[Stored data]
---------------

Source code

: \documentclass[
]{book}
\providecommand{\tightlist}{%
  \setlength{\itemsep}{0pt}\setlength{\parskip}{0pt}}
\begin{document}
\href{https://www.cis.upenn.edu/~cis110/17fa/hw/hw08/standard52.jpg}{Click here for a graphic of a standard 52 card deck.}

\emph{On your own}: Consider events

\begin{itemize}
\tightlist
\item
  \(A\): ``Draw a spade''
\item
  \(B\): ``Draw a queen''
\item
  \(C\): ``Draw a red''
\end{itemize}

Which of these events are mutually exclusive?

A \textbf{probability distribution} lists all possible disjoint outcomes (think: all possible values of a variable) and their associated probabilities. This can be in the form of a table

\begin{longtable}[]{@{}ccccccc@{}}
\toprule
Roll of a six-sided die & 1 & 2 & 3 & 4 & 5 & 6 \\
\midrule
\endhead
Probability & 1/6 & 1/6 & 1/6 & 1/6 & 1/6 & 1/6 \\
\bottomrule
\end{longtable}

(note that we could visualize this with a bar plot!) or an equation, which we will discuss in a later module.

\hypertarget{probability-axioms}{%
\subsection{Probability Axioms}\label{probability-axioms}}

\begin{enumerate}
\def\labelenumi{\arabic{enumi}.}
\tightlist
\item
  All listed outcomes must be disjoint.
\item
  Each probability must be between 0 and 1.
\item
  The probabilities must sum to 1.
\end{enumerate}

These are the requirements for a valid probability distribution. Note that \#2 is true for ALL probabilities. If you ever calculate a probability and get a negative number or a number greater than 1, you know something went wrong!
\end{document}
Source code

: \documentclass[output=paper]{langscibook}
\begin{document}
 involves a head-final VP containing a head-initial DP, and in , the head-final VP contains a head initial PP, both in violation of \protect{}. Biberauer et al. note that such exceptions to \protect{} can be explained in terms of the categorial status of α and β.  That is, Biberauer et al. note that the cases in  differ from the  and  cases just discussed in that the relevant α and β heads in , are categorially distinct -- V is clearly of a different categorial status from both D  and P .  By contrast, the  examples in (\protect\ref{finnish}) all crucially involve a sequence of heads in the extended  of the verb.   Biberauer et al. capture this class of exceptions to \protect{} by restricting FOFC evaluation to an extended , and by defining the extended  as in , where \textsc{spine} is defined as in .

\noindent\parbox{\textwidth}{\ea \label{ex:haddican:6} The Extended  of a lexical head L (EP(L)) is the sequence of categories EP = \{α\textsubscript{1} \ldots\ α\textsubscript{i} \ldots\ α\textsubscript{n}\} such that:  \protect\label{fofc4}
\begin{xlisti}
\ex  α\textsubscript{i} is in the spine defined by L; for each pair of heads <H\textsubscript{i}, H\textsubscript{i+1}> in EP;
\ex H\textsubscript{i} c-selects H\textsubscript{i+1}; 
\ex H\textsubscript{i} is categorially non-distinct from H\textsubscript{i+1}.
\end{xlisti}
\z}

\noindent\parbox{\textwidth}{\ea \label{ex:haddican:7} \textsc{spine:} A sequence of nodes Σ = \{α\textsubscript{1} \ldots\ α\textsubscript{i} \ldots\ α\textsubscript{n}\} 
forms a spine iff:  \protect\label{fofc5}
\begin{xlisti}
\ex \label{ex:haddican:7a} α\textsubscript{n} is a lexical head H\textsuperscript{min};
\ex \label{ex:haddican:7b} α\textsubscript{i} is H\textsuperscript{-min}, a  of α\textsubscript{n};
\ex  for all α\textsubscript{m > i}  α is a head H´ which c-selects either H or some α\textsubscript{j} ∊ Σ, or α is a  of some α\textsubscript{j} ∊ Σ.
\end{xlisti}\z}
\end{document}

---------------

Exercise objective -
Please make an exact copy of the entries, down to the last character.

Solution -
Source code

: \documentclass[
]{book}
\providecommand{\tightlist}{%
  \setlength{\itemsep}{0pt}\setlength{\parskip}{0pt}}
\begin{document}
\href{https://www.cis.upenn.edu/~cis110/17fa/hw/hw08/standard52.jpg}{Click here for a graphic of a standard 52 card deck.}

\emph{On your own}: Consider events

\begin{itemize}
\tightlist
\item
  \(A\): ``Draw a spade''
\item
  \(B\): ``Draw a queen''
\item
  \(C\): ``Draw a red''
\end{itemize}

Which of these events are mutually exclusive?

A \textbf{probability distribution} lists all possible disjoint outcomes (think: all possible values of a variable) and their associated probabilities. This can be in the form of a table

\begin{longtable}[]{@{}ccccccc@{}}
\toprule
Roll of a six-sided die & 1 & 2 & 3 & 4 & 5 & 6 \\
\midrule
\endhead
Probability & 1/6 & 1/6 & 1/6 & 1/6 & 1/6 & 1/6 \\
\bottomrule
\end{longtable}

(note that we could visualize this with a bar plot!) or an equation, which we will discuss in a later module.

\hypertarget{probability-axioms}{%
\subsection{Probability Axioms}\label{probability-axioms}}

\begin{enumerate}
\def\labelenumi{\arabic{enumi}.}
\tightlist
\item
  All listed outcomes must be disjoint.
\item
  Each probability must be between 0 and 1.
\item
  The probabilities must sum to 1.
\end{enumerate}

These are the requirements for a valid probability distribution. Note that \#2 is true for ALL probabilities. If you ever calculate a probability and get a negative number or a number greater than 1, you know something went wrong!
\end{document}
Source code

: \documentclass[output=paper]{langscibook}
\begin{document}
 involves a head-final VP containing a head-initial DP, and in , the head-final VP contains a head initial PP, both in violation of \protect{}. Biberauer et al. note that such exceptions to \protect{} can be explained in terms of the categorial status of α and β.  That is, Biberauer et al. note that the cases in  differ from the  and  cases just discussed in that the relevant α and β heads in , are categorially distinct -- V is clearly of a different categorial status from both D  and P .  By contrast, the  examples in (\protect\ref{finnish}) all crucially involve a sequence of heads in the extended  of the verb.   Biberauer et al. capture this class of exceptions to \protect{} by restricting FOFC evaluation to an extended , and by defining the extended  as in , where \textsc{spine} is defined as in .

\noindent\parbox{\textwidth}{\ea \label{ex:haddican:6} The Extended  of a lexical head L (EP(L)) is the sequence of categories EP = \{α\textsubscript{1} \ldots\ α\textsubscript{i} \ldots\ α\textsubscript{n}\} such that:  \protect\label{fofc4}
\begin{xlisti}
\ex  α\textsubscript{i} is in the spine defined by L; for each pair of heads <H\textsubscript{i}, H\textsubscript{i+1}> in EP;
\ex H\textsubscript{i} c-selects H\textsubscript{i+1}; 
\ex H\textsubscript{i} is categorially non-distinct from H\textsubscript{i+1}.
\end{xlisti}
\z}

\noindent\parbox{\textwidth}{\ea \label{ex:haddican:7} \textsc{spine:} A sequence of nodes Σ = \{α\textsubscript{1} \ldots\ α\textsubscript{i} \ldots\ α\textsubscript{n}\} 
forms a spine iff:  \protect\label{fofc5}
\begin{xlisti}
\ex \label{ex:haddican:7a} α\textsubscript{n} is a lexical head H\textsuperscript{min};
\ex \label{ex:haddican:7b} α\textsubscript{i} is H\textsuperscript{-min}, a  of α\textsubscript{n};
\ex  for all α\textsubscript{m > i}  α is a head H´ which c-selects either H or some α\textsubscript{j} ∊ Σ, or α is a  of some α\textsubscript{j} ∊ Σ.
\end{xlisti}\z}
\end{document}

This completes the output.